» Study material
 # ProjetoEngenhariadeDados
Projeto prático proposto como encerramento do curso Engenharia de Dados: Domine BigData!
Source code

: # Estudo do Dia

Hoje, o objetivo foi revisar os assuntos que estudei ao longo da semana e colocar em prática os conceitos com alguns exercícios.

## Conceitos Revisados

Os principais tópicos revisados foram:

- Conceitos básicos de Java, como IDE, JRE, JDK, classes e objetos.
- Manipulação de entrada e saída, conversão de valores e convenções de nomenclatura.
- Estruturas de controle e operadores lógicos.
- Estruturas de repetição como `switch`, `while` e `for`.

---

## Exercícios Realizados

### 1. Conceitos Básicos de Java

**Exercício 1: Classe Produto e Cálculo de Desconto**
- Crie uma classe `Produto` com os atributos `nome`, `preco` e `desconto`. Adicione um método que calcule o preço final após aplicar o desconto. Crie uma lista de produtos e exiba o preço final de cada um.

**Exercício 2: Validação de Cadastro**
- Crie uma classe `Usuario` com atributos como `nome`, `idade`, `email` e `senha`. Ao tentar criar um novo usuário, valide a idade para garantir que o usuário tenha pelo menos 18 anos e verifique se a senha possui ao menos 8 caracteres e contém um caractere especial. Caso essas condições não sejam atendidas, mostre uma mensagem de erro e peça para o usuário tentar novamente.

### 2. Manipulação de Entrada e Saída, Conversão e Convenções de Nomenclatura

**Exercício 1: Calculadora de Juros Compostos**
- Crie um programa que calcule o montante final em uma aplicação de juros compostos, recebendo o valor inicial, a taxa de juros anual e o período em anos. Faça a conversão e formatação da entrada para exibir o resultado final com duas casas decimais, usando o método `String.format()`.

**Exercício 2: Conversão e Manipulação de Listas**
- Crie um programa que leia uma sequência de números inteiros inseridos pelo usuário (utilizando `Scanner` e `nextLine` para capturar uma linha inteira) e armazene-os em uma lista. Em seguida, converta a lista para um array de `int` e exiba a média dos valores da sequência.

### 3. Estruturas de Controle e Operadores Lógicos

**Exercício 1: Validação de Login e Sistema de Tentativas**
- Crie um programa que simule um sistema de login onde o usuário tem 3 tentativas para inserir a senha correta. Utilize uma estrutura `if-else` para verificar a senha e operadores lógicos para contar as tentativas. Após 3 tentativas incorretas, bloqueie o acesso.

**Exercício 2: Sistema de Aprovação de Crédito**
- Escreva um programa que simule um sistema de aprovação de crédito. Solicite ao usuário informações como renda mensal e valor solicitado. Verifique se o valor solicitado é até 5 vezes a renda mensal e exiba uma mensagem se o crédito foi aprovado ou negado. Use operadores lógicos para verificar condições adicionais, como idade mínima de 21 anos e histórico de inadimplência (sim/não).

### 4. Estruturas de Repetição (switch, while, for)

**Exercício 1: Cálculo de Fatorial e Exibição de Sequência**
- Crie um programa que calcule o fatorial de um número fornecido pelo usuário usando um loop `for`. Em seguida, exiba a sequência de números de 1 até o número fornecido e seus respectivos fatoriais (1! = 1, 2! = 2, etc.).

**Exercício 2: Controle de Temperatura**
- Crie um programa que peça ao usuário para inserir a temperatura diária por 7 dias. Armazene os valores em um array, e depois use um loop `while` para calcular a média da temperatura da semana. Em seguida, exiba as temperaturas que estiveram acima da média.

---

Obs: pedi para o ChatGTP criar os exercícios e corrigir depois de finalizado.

» Aim of the exercise
From the first line of the data above through the line containing "Manipulação de Listas**", repeat each line exactly, and add nothing.

» Result for this exercise
 # ProjetoEngenhariadeDados
Projeto prático proposto como encerramento do curso Engenharia de Dados: Domine BigData!
Source code

: # Estudo do Dia

Hoje, o objetivo foi revisar os assuntos que estudei ao longo da semana e colocar em prática os conceitos com alguns exercícios.

## Conceitos Revisados

Os principais tópicos revisados foram:

- Conceitos básicos de Java, como IDE, JRE, JDK, classes e objetos.
- Manipulação de entrada e saída, conversão de valores e convenções de nomenclatura.
- Estruturas de controle e operadores lógicos.
- Estruturas de repetição como `switch`, `while` e `for`.

---

## Exercícios Realizados

### 1. Conceitos Básicos de Java

**Exercício 1: Classe Produto e Cálculo de Desconto**
- Crie uma classe `Produto` com os atributos `nome`, `preco` e `desconto`. Adicione um método que calcule o preço final após aplicar o desconto. Crie uma lista de produtos e exiba o preço final de cada um.

**Exercício 2: Validação de Cadastro**
- Crie uma classe `Usuario` com atributos como `nome`, `idade`, `email` e `senha`. Ao tentar criar um novo usuário, valide a idade para garantir que o usuário tenha pelo menos 18 anos e verifique se a senha possui ao menos 8 caracteres e contém um caractere especial. Caso essas condições não sejam atendidas, mostre uma mensagem de erro e peça para o usuário tentar novamente.

### 2. Manipulação de Entrada e Saída, Conversão e Convenções de Nomenclatura

**Exercício 1: Calculadora de Juros Compostos**
- Crie um programa que calcule o montante final em uma aplicação de juros compostos, recebendo o valor inicial, a taxa de juros anual e o período em anos. Faça a conversão e formatação da entrada para exibir o resultado final com duas casas decimais, usando o método `String.format()`.

**Exercício 2: Conversão e Manipulação de Listas**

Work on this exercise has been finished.